# 💫  Explore and analyze NER predictions

In this tutorial, we will learn to log [spaCy](https://spacy.io/) Name Entity Recognition (NER) predictions.

This is useful for:

- 🧐Evaluating pre-trained models.
- 🔎Spotting frequent errors both during development and production.
- 📈Annotating records to create an gold-standard evaluation dataset.


Reference: https://docs.argilla.io/en/latest/tutorials/notebooks/labelling-tokenclassification-spacy-pretrained.html


## Introduction

In this tutorial, we will learn how to explore and analyze spaCy NER pipelines in an easy way.

We will load the [*Gutenberg Time*](https://huggingface.co/datasets/gutenberg_time) dataset from the Hugging Face Hub and use a transformer-based spaCy model for detecting entities in this dataset and log the detected entities into an Argilla dataset. This dataset can be used for exploring the quality of predictions and for creating a new training set, by correcting, adding and validating entities via human annotation.

Firstly, run your Argilla server if you haven't already:

In [1]:
# Run the argilla docker container in your terminal (or use the %%bash magic)
# This may take a couple of minutes to spin up the container
# docker run -d --name quickstart -p 6900:6900 argilla/argilla-quickstart:latest

Let's import the Argilla module for reading and writing data:

In [37]:
import argilla as rg

If you are running Argilla using the Docker quickstart image or Hugging Face Spaces, you need to init the Argilla client with the `URL` and `API_KEY`:

In [39]:
# Replace api_url with the url to your HF Spaces URL if using Spaces
# Replace api_key if you configured a custom API key
# default argilla username is 'argilla'
# default argilla password is '12345678'
# default api_key for argilla on docker is 'argilla.apikey'
client = rg.Argilla(
    api_url="http://localhost:6900",                      # If you are using the docker container
    # api_url="https://jackboyla-zero-shot-lab.hf.space", # If you are using HF Spaces
    api_key="argilla.apikey"
)
client # Test your login! :)

Argilla has been deployed at: http://localhost:6900

Finally, let's include the imports we need:

In [41]:
from pathlib import Path

from datasets import load_dataset, load_from_disk
import pandas as pd
import spacy
from tqdm.auto import tqdm

## Our dataset
For this tutorial, our default dataset is the [*Gutenberg Time*](https://huggingface.co/datasets/gutenberg_time) dataset from the Hugging Face Hub. It contains all explicit time references in a dataset of 52,183 novels whose full text is available via Project Gutenberg. From extracts of novels, we are surely going to find some NER entities.

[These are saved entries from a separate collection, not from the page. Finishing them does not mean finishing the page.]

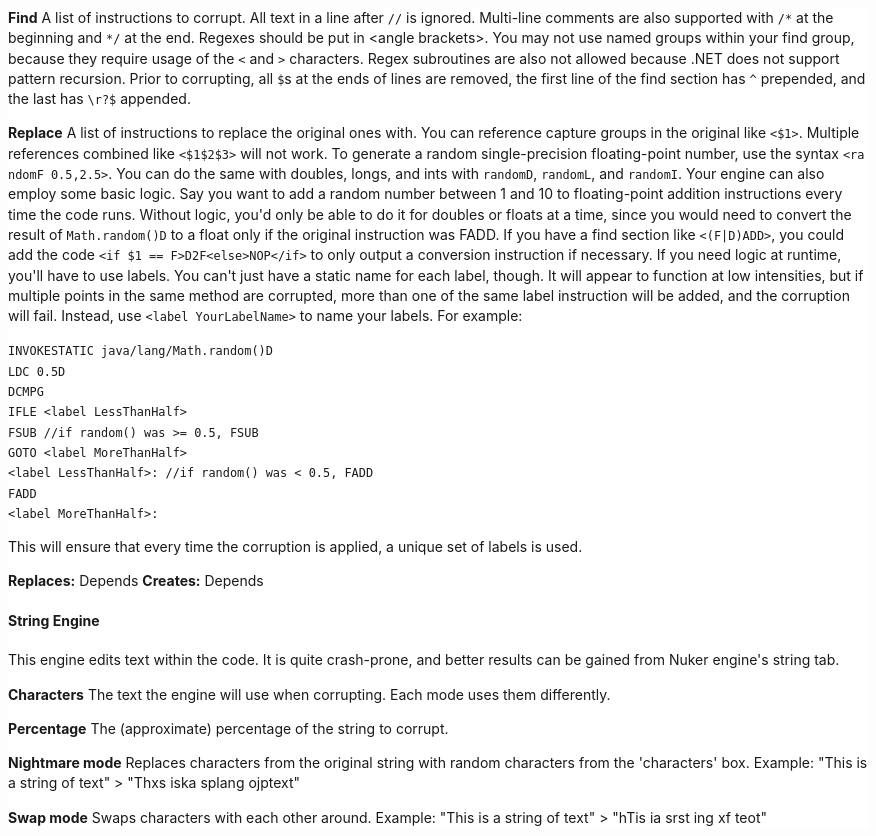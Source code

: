 **Find**
A list of instructions to corrupt. All text in a line after `//` is ignored. Multi-line comments are also supported with `/*` at the beginning and `*/` at the end. Regexes should be put in \<angle brackets\>. You may not use named groups within your find group, because they require usage of the `<` and `>` characters. Regex subroutines are also not allowed because .NET does not support pattern recursion. Prior to corrupting, all `$`s at the ends of lines are removed, the first line of the find section has `^` prepended, and the last has `\r?$` appended.

**Replace**
A list of instructions to replace the original ones with. You can reference capture groups in the original like `<$1>`. Multiple references combined like `<$1$2$3>` will not work. To generate a random single-precision floating-point number, use the syntax `<randomF 0.5,2.5>`. You can do the same with doubles, longs, and ints with `randomD`, `randomL`, and `randomI`. Your engine can also employ some basic logic. Say you want to add a random number between 1 and 10 to floating-point addition instructions every time the code runs. Without logic, you'd only be able to do it for doubles or floats at a time, since you would need to convert the result of `Math.random()D` to a float only if the original instruction was FADD. If you have a find section like `<(F|D)ADD>`, you could add the code `<if $1 == F>D2F<else>NOP</if>` to only output a conversion instruction if necessary. If you need logic at runtime, you'll have to use labels. You can't just have a static name for each label, though. It will appear to function at low intensities, but if multiple points in the same method are corrupted, more than one of the same label instruction will be added, and the corruption will fail. Instead, use `<label YourLabelName>` to name your labels. For example:
```
INVOKESTATIC java/lang/Math.random()D
LDC 0.5D
DCMPG
IFLE <label LessThanHalf>
FSUB //if random() was >= 0.5, FSUB
GOTO <label MoreThanHalf>
<label LessThanHalf>: //if random() was < 0.5, FADD
FADD
<label MoreThanHalf>:
```
This will ensure that every time the corruption is applied, a unique set of labels is used.


**Replaces:** Depends
**Creates:** Depends

#### String Engine

This engine edits text within the code. It is quite crash-prone, and better results can be gained from Nuker engine's string tab.

**Characters**
The text the engine will use when corrupting. Each mode uses them differently.

**Percentage**
The (approximate) percentage of the string to corrupt.

**Nightmare mode**
Replaces characters from the original string with random characters from the 'characters' box.
Example: "This is a string of text" > "Thxs iska splang ojptext"

**Swap mode**
Swaps characters with each other around.
Example: "This is a string of text" > "hTis ia srst ing xf teot"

If you are following the full lab, you can also load the dataset you generated in the previous notebook.

In [160]:
# when using this notebook standalone, choose a dataset from the hub
# dataset = load_dataset("gutenberg_time", split="train", streaming=True)

# when using this notebook as part of the full lab, load the dataset you created in the previous step
DATASET_PATH = 'data/sampled_dataset/'
dataset = load_from_disk(DATASET_PATH)

# Let's have a look at the first 5 examples of the train set.
try:
    print(pd.DataFrame(dataset.take(5)))
except AttributeError:
    print(pd.DataFrame(dataset[:5]))

                                               input  \
0  When you would like the property photographed....   
1  I want to go see this property in person! MLS#...   
2  Va. 7 property for Preston Propane before the ...   
3  I was searching for a Property and found this ...   
4  I would like more information about 7362 Horiz...   

                                              output  \
0  ['property <> real estate <> physical entity r...   
1  ['MLS# 234382 <> Real Estate Property <> Uniqu...   
2  ['Va. 7 <> Street Address <> Physical location...   
3  ['Property <> Real estate <> Physical asset wi...   
4  ['7362 Horizon Drive West Palm Beach, FL 33412...   

                                          embeddings  
0  [0.0165400430560112, 0.04142063856124878, -0.0...  
1  [0.003052317537367344, 0.013402799144387245, -...  
2  [0.014098312705755234, 0.024646742269396782, 0...  
3  [0.009898650459945202, 0.0028502296190708876, ...  
4  [0.011095905676484108, 0.03647858276963234, 0...

## Annotating with GLiNER and Logging NER entities into Argilla


Let's instantiate a spaCy transformer `nlp` pipeline and apply it to the first N examples in our dataset, collecting the *tokens* and *NER entities*.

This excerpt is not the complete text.